SUPPLIED DATA -
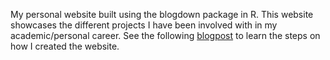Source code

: My personal website built using the blogdown package in R. This website showcases the different projects I have been involved with in my academic/personal career. See the following [blogpost](https://www.kevinzolea.com/posts/creating-a-website-with-the-academic-theme-in-blogdown/,href="_blank) to learn the steps on how I created the website.
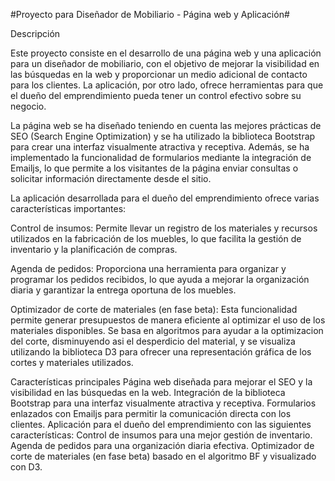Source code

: #Proyecto para Diseñador de Mobiliario - Página web y Aplicación#

Descripción

Este proyecto consiste en el desarrollo de una página web y una aplicación para un diseñador de mobiliario, con el objetivo de mejorar la visibilidad en las búsquedas en la web y proporcionar un medio adicional de contacto para los clientes. La aplicación, por otro lado, ofrece herramientas para que el dueño del emprendimiento pueda tener un control efectivo sobre su negocio.

La página web se ha diseñado teniendo en cuenta las mejores prácticas de SEO (Search Engine Optimization) y se ha utilizado la biblioteca Bootstrap para crear una interfaz visualmente atractiva y receptiva. Además, se ha implementado la funcionalidad de formularios mediante la integración de Emailjs, lo que permite a los visitantes de la página enviar consultas o solicitar información directamente desde el sitio.

La aplicación desarrollada para el dueño del emprendimiento ofrece varias características importantes:

Control de insumos: Permite llevar un registro de los materiales y recursos utilizados en la fabricación de los muebles, lo que facilita la gestión de inventario y la planificación de compras.

Agenda de pedidos: Proporciona una herramienta para organizar y programar los pedidos recibidos, lo que ayuda a mejorar la organización diaria y garantizar la entrega oportuna de los muebles.

Optimizador de corte de materiales (en fase beta): Esta funcionalidad permite generar presupuestos de manera eficiente al optimizar el uso de los materiales disponibles. Se basa en algoritmos para ayudar a la optimizacion del corte, disminuyendo asi el desperdicio del material, y se visualiza utilizando la biblioteca D3 para ofrecer una representación gráfica de los cortes y materiales utilizados.

Características principales
Página web diseñada para mejorar el SEO y la visibilidad en las búsquedas en la web.
Integración de la biblioteca Bootstrap para una interfaz visualmente atractiva y receptiva.
Formularios enlazados con Emailjs para permitir la comunicación directa con los clientes.
Aplicación para el dueño del emprendimiento con las siguientes características:
Control de insumos para una mejor gestión de inventario.
Agenda de pedidos para una organización diaria efectiva.
Optimizador de corte de materiales (en fase beta) basado en el algoritmo BF y visualizado con D3.
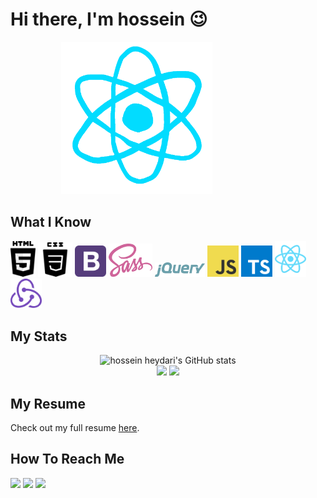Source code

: # Hi there, I'm hossein 😉
<p align="center" style="width:80%;">
  <img src="./images/source.gif" alt="animated" width="60%" />
</p>

## What I Know

<p>
<img src="./images/html5-2.svg" width="40"/>
<img src="./images/css-124-624920.png" width="55"/>
<img src="./images/bootstrap-4.svg" width="50"/>
<img src="./images/sass-1.svg" width="70"/>
<img src="./images/jquery-2.svg" width="80"/>
<img src="./images/logo-javascript.svg" width="50"/>
<img src="./images/typescript.svg" width="50"/>
<img src="./images/react-2.svg" width="50"/>
<img src="./images/redux-seeklogo.com.svg" width="50"/>
</p>







## My Stats
<!-- ![Top Langs](https://github-readme-stats.vercel.app/api?username=hossein-heydari79&show_icons=true&include_all_commits=true&theme=monokai)
![mattn's github stats](https://github-readme-stats.vercel.app/api/top-langs/?username=hossein-heydari79&layout=compact&theme=monokai&langs_count=12) -->

<p align="center">
  <img src="https://github-readme-stats.vercel.app/api?username=hossein-heydari79&show_icons=true&include_all_commits=true&theme=monokai" alt="hossein heydari's GitHub stats" /><br />
  <img src="https://github-readme-streak-stats.herokuapp.com/?user=hossein-heydari79&theme=monokai"/>
  <img src="https://github-readme-stats.vercel.app/api/top-langs/?username=hossein-heydari79&layout=compact&theme=monokai&langs_count=12"/>
</p>

<!--
## What i Know
![javascript](https://img.icons8.com/dusk/64/000000/javascript-logo.png)
![react](https://img.icons8.com/officel/64/000000/react.png)
![sass](https://img.icons8.com/color/64/000000/sass.png) -->


## My Resume 
Check out my full resume [here](https://github.com/hossein-heydari79/hossein-heydari79/raw/main/HosseinHeydari-Resume.pdf).

## How To Reach Me
<a href="https://t.me/hossein_heydari79" target="_blank"><img src="https://www.vectorlogo.zone/logos/telegram/telegram-tile.svg" width="32"/></a>
<a href="mailto:hosseinheydari790228@gmail.com" target="_blank"><img src="https://www.vectorlogo.zone/logos/gmail/gmail-icon.svg" width="32"/></a>
<a href="https://www.linkedin.com/in/hossein-heydari-7085931b8" target="_blank"><img src="https://www.vectorlogo.zone/logos/linkedin/linkedin-tile.svg" width="32"/></a>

DIRECTIONS FOR THIS TASK -
Given the entries above, count how many lines include the word "visualmente"; respond with the number only.

RESULT OF THE TASK -
2